Economy, Business And Markets

FATF Suspends Restriction on Tehran

FATF Suspends Restriction on Tehran FATF Suspends Restriction on Tehran

An international group that monitors money laundering worldwide decided on Friday to keep Iran on its blacklist of high-risk countries but welcomed Iranian promises to improve and called for a one-year suspension of some restrictions on Tehran.

At a meeting of its 37 members in South Korea, the Financial Action Task Force also moved to keep North Korea on its blacklist and urged countries to be on guard against Pyongyang’s attempts to bypass sanctions to finance illicit weapons programs.

“The FATF welcomes Iran’s adoption of, and high-level political commitment to, an Action Plan to address its strategic (anti-money laundering and anti-terror financing) deficiencies,” the task force said in a statement.

“The FATF therefore has suspended counter-measures for 12 months in order to monitor Iran’s progress in implementing the Action Plan.”

The statement said that if Iran fails to improve its record as promised, the FATF’s call for vigorous counter-measures will be reinstated. If there is improvement, the task force will consider further positive steps.

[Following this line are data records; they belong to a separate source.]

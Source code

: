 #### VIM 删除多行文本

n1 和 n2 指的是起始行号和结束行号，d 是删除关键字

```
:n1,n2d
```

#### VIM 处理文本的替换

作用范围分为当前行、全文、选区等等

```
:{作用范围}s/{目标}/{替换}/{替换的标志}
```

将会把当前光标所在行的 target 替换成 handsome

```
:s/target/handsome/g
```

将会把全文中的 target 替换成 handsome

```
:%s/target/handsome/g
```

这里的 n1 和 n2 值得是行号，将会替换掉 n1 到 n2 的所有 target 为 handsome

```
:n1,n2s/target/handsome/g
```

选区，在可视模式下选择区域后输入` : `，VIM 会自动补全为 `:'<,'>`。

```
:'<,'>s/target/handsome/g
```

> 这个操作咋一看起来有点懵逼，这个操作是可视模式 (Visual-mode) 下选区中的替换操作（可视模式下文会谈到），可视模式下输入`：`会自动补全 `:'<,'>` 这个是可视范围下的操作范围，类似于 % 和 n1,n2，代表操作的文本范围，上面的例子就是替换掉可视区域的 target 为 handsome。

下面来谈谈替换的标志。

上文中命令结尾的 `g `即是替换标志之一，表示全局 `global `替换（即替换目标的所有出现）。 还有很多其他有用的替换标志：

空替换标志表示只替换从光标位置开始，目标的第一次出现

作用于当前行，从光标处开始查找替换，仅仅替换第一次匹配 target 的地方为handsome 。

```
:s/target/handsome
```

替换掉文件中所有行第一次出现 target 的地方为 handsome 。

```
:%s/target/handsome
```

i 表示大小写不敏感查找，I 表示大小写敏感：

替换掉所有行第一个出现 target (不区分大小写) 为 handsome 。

The decision confirmed a Reuters story from earlier this week.

Iran has lobbied to get off the blacklist and is likely to treat the FATF announcement as a major victory. Tehran has complained it is not getting economic benefits promised it during last year’s negotiations on a nuclear deal with six major powers.

As a result of that agreement, many international sanctions against Iran were lifted. The United States, however, still has sanctions in place that prohibit trade with Iran in dollars and Iranian access to New York’s financial system. Banks remain wary of getting into trouble with US authorities.

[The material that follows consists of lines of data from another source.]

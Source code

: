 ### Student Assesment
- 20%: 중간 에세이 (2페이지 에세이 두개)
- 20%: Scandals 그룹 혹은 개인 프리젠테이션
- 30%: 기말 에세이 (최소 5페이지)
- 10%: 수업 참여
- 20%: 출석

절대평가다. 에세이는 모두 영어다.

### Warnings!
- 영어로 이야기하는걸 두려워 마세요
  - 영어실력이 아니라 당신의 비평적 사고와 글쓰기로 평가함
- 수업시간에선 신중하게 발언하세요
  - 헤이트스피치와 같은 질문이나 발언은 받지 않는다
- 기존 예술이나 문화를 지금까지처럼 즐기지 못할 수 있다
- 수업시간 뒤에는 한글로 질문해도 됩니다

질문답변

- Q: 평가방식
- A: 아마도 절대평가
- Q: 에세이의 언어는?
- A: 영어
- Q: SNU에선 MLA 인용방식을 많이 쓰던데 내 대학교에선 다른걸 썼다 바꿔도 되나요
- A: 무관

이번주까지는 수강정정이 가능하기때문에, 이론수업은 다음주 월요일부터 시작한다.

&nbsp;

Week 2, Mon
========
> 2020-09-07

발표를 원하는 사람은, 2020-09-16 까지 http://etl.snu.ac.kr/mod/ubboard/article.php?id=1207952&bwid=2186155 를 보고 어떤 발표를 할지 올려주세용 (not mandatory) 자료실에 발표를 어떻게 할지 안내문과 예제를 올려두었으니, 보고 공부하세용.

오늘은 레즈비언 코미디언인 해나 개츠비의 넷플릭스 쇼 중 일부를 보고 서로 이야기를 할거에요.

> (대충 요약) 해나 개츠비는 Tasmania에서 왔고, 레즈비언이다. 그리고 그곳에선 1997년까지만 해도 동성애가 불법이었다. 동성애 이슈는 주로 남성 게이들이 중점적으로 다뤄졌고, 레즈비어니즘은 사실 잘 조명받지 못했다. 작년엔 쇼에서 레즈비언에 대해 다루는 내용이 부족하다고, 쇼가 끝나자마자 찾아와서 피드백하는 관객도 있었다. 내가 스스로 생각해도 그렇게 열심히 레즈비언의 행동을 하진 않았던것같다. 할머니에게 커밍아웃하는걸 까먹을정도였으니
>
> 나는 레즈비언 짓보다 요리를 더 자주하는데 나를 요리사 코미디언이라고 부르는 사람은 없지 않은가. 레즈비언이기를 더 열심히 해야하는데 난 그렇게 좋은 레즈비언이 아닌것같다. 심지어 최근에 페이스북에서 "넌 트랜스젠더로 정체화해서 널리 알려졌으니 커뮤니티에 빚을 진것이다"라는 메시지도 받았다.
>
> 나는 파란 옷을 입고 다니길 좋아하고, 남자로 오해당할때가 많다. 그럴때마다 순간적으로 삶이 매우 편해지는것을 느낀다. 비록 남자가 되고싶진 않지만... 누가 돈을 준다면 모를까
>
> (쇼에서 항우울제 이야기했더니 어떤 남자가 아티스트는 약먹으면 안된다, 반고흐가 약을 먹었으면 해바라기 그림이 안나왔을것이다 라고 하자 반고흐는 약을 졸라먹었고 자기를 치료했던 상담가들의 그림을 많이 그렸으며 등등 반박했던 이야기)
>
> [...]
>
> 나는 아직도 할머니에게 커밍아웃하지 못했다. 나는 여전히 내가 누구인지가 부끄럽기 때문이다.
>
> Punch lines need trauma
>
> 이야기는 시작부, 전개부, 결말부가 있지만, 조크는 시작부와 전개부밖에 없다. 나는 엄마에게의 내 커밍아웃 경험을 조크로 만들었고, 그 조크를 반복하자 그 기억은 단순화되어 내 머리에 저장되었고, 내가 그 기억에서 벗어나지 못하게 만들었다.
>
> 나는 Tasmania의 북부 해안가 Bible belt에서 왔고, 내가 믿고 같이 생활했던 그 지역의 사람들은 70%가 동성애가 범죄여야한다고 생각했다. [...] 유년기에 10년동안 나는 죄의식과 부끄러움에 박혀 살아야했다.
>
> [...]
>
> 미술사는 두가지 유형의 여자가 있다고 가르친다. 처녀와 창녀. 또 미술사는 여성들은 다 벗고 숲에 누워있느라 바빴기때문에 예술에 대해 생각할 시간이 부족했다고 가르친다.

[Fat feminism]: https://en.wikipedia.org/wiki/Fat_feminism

“Practically speaking the FATF decision changes little since global financial institutions will continue to voluntarily implement strict counter-measures given their serious concerns over Iran’s illicit financial conduct,” said sanctions expert Mark Dubowitz of the Foundation for Defense of Democracies.

The FATF reiterated its appeal to countries around the world to “continue to advise their financial institutions to apply enhanced due diligence to (Iranian) business relationships and transactions.”


Getting off the FATF blacklist, which also lists North Korea, would remove a major hurdle Iran faces in dealing with outside banks and other financial institutions. Iranian and western officials have said that is why Tehran has been pushing hard to come off the list or at least to have the current FATF warning about it softened.

One Iranian official said prior to the meeting there had been multiple meetings between senior Iranian and European officials in recent months “to help Iran get off the blacklist.” He said the head of Iran’s central bank had discussed the FATF issue with US officials during a recent visit to the United States.

“We are very optimistic,” he said.

Iran has said criticism of its AML standards is unfair and contributes to the reluctance of major western banks and financial institutions to do business with it, despite encouragement from US President Barack Obama’s administration. Many large banks are disinclined to deal with Iran for fear of violating remaining US sanctions.

Since January, Iran has secured banking links only with smaller financial institutions.

  Business Concerns

Businesses are also wary about wading into Iranian waters until after the US presidential election in November.

“If (Donald) Trump becomes the next president, then he says he’ll tear up the Iran deal,” a European official said. “Hesitancy on the part of business is understandable.”

The US has sought to assure international companies that doing legitimate business with Tehran is acceptable. Last month US Secretary of State John Kerry told a meeting of bank executives in London that European banks should not fear punishment from the United States for resuming legitimate trade with Iran.

A European banking source, who was familiar with that meeting, said Kerry was told, “You may want the European banks to do business in Iran, but you do not let the US banks do so. The message to the politicians is that most banks still see too many risks.”